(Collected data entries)
*** Begin section ***
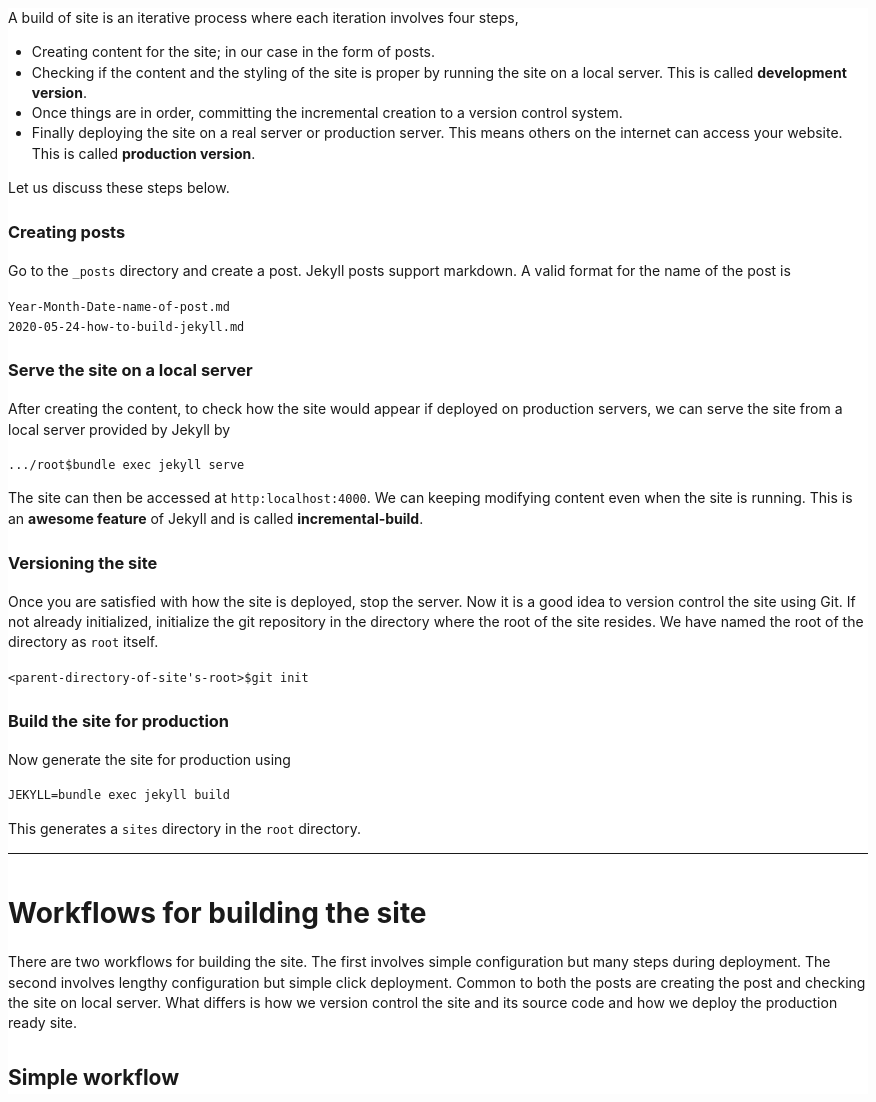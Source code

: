 A build of site is an iterative process where each iteration involves four steps,

- Creating content for the site; in our case in the form of posts.
- Checking if the content and the styling of the site is proper by running the site on a local server. This is called **development version**.
- Once things are in order, committing the incremental creation to a version control system.
- Finally deploying the site on a real server or production server. This means others on the internet can access your website. This is called **production version**.

Let us discuss these steps below.

### Creating posts

Go to the `_posts` directory and create a post. Jekyll posts support markdown. A valid format for the name of the post is

    Year-Month-Date-name-of-post.md
    2020-05-24-how-to-build-jekyll.md

### Serve the site on a local server
After creating the content, to check how the site would appear if deployed on production servers, we can serve the site from a local server provided by Jekyll by

    .../root$bundle exec jekyll serve

The site can then be accessed at `http:localhost:4000`. We can keeping modifying content even when the site is running. This is an **awesome feature** of Jekyll and is called **incremental-build**.

### Versioning the site

Once you are satisfied with how the site is deployed, stop the server. Now it is a good idea to version control the site using Git. If not already initialized, initialize the git repository in the directory where the root of the site resides. We have named the root of the directory as `root` itself.

    <parent-directory-of-site's-root>$git init

### Build the site for production

Now generate the site for production using

    JEKYLL=bundle exec jekyll build

This generates a `sites` directory in the `root` directory.

---

# Workflows for building the site

There are two workflows for building the site. The first involves simple configuration but many steps during deployment. The second involves lengthy configuration but simple click deployment. Common to both the posts are creating the post and checking the site on local server. What differs is how we version control the site and its source code and how we deploy the production ready site.

## Simple workflow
*** End section ***
**WHAT IS REQUIRED:**
Write out exactly the lines above between the line with "the post is" and the line with "### Serve the site on a local server", inclusive, and nothing beyond them.

**RESULT:**
Go to the `_posts` directory and create a post. Jekyll posts support markdown. A valid format for the name of the post is

    Year-Month-Date-name-of-post.md
    2020-05-24-how-to-build-jekyll.md

### Serve the site on a local server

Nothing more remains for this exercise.